| WHAT IS NEEDED |
Each line of the records is to be returned verbatim, with the images omitted.

| DATA PROVIDED |
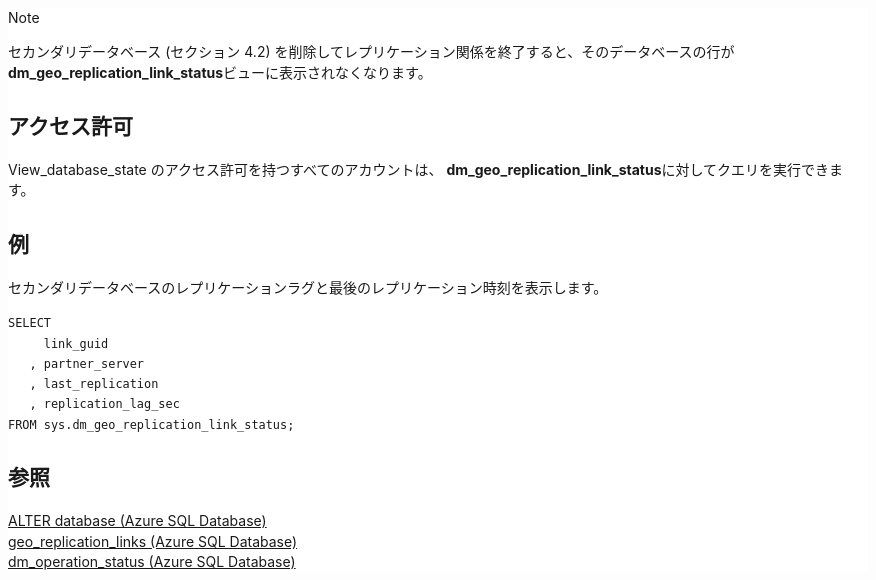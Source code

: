 > [!NOTE]  
>  セカンダリデータベース (セクション 4.2) を削除してレプリケーション関係を終了すると、そのデータベースの行が**dm_geo_replication_link_status**ビューに表示されなくなります。  
  
## <a name="permissions"></a>アクセス許可  
 View_database_state のアクセス許可を持つすべてのアカウントは、 **dm_geo_replication_link_status**に対してクエリを実行できます。  
  
## <a name="example"></a>例  
 セカンダリデータベースのレプリケーションラグと最後のレプリケーション時刻を表示します。  
  
```  
SELECT   
     link_guid  
   , partner_server  
   , last_replication  
   , replication_lag_sec   
FROM sys.dm_geo_replication_link_status;  
```  
  
## <a name="see-also"></a>参照  
 [ALTER database &#40;Azure SQL Database&#41; ](../../t-sql/statements/alter-database-azure-sql-database.md)   
 [geo_replication_links &#40;Azure SQL Database&#41; ](../../relational-databases/system-dynamic-management-views/sys-geo-replication-links-azure-sql-database.md)   
 [dm_operation_status &#40;Azure SQL Database&#41;](../../relational-databases/system-dynamic-management-views/sys-dm-operation-status-azure-sql-database.md)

| RESPONSE BOX |
Source code

: > [!NOTE]  
>  セカンダリデータベース (セクション 4.2) を削除してレプリケーション関係を終了すると、そのデータベースの行が**dm_geo_replication_link_status**ビューに表示されなくなります。  
  
## <a name="permissions"></a>アクセス許可  
 View_database_state のアクセス許可を持つすべてのアカウントは、 **dm_geo_replication_link_status**に対してクエリを実行できます。  
  
## <a name="example"></a>例  
 セカンダリデータベースのレプリケーションラグと最後のレプリケーション時刻を表示します。  
  
```  
SELECT   
     link_guid  
   , partner_server  
   , last_replication  
   , replication_lag_sec   
FROM sys.dm_geo_replication_link_status;  
```  
  
## <a name="see-also"></a>参照  
 [ALTER database &#40;Azure SQL Database&#41; ](../../t-sql/statements/alter-database-azure-sql-database.md)   
 [geo_replication_links &#40;Azure SQL Database&#41; ](../../relational-databases/system-dynamic-management-views/sys-geo-replication-links-azure-sql-database.md)   
 [dm_operation_status &#40;Azure SQL Database&#41;](../../relational-databases/system-dynamic-management-views/sys-dm-operation-status-azure-sql-database.md)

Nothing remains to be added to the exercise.